PROVIDED RECORDS:
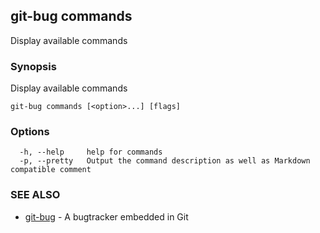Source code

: ## git-bug commands

Display available commands

### Synopsis

Display available commands

```
git-bug commands [<option>...] [flags]
```

### Options

```
  -h, --help     help for commands
  -p, --pretty   Output the command description as well as Markdown compatible comment
```

### SEE ALSO

* [git-bug](git-bug.md)	 - A bugtracker embedded in Git

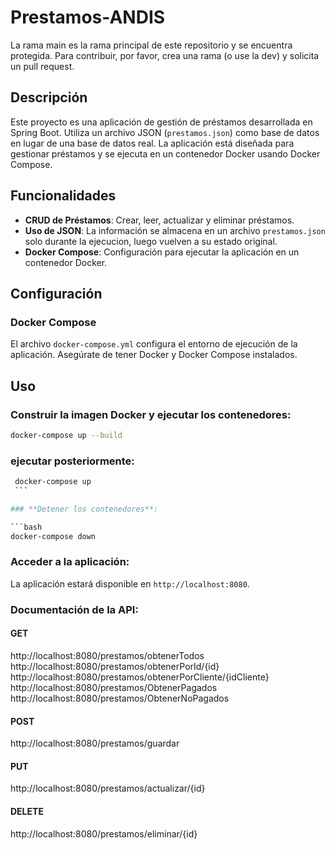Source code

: # Prestamos-ANDIS

La rama main es la rama principal de este repositorio y se encuentra protegida. Para contribuir, por favor, crea una rama (o use la dev) y solicita un pull request.

## Descripción

Este proyecto es una aplicación de gestión de préstamos desarrollada en Spring Boot. Utiliza un archivo JSON (`prestamos.json`) como base de datos en lugar de una base de datos real. La aplicación está diseñada para gestionar préstamos y se ejecuta en un contenedor Docker usando Docker Compose.

## Funcionalidades

- **CRUD de Préstamos**: Crear, leer, actualizar y eliminar préstamos.
- **Uso de JSON**: La información se almacena en un archivo `prestamos.json` solo durante la ejecucion, luego vuelven a su estado original.
- **Docker Compose**: Configuración para ejecutar la aplicación en un contenedor Docker.

## Configuración

### Docker Compose

El archivo `docker-compose.yml` configura el entorno de ejecución de la aplicación. Asegúrate de tener Docker y Docker Compose instalados.

## Uso

### **Construir la imagen Docker y ejecutar los contenedores**:

   ```bash
   docker-compose up --build
   ```

### **ejecutar posteriormente**:

   ```bash
    docker-compose up
    ```

### **Detener los contenedores**:

   ```bash
   docker-compose down
   ```

### **Acceder a la aplicación**:

La aplicación estará disponible en `http://localhost:8080`.

### **Documentación de la API**:

#### GET
http://localhost:8080/prestamos/obtenerTodos
http://localhost:8080/prestamos/obtenerPorId/{id}
http://localhost:8080/prestamos/obtenerPorCliente/{idCliente}
http://localhost:8080/prestamos/ObtenerPagados
http://localhost:8080/prestamos/ObtenerNoPagados

#### POST
http://localhost:8080/prestamos/guardar

#### PUT
http://localhost:8080/prestamos/actualizar/{id}

#### DELETE
http://localhost:8080/prestamos/eliminar/{id}


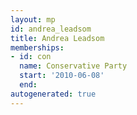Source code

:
 ```yaml
---
layout: mp
id: andrea_leadsom
title: Andrea Leadsom
memberships:
- id: con
  name: Conservative Party
  start: '2010-06-08'
  end: 
autogenerated: true
---
```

WHAT THE TASK REQUIRES:
Once you have returned the line containing "- **Uso de JSON**: La", stop; begin at the first line of the material, keep each line exact, and skip the pictures.

RESULT FOR THIS EXERCISE:
Source code

: ## git-bug commands

Display available commands

### Synopsis

Display available commands

```
git-bug commands [<option>...] [flags]
```

### Options

```
  -h, --help     help for commands
  -p, --pretty   Output the command description as well as Markdown compatible comment
```

### SEE ALSO

* [git-bug](git-bug.md)	 - A bugtracker embedded in Git

Source code

: # Prestamos-ANDIS

La rama main es la rama principal de este repositorio y se encuentra protegida. Para contribuir, por favor, crea una rama (o use la dev) y solicita un pull request.

## Descripción

Este proyecto es una aplicación de gestión de préstamos desarrollada en Spring Boot. Utiliza un archivo JSON (`prestamos.json`) como base de datos en lugar de una base de datos real. La aplicación está diseñada para gestionar préstamos y se ejecuta en un contenedor Docker usando Docker Compose.

## Funcionalidades

- **CRUD de Préstamos**: Crear, leer, actualizar y eliminar préstamos.
- **Uso de JSON**: La información se almacena en un archivo `prestamos.json` solo durante la ejecucion, luego vuelven a su estado original.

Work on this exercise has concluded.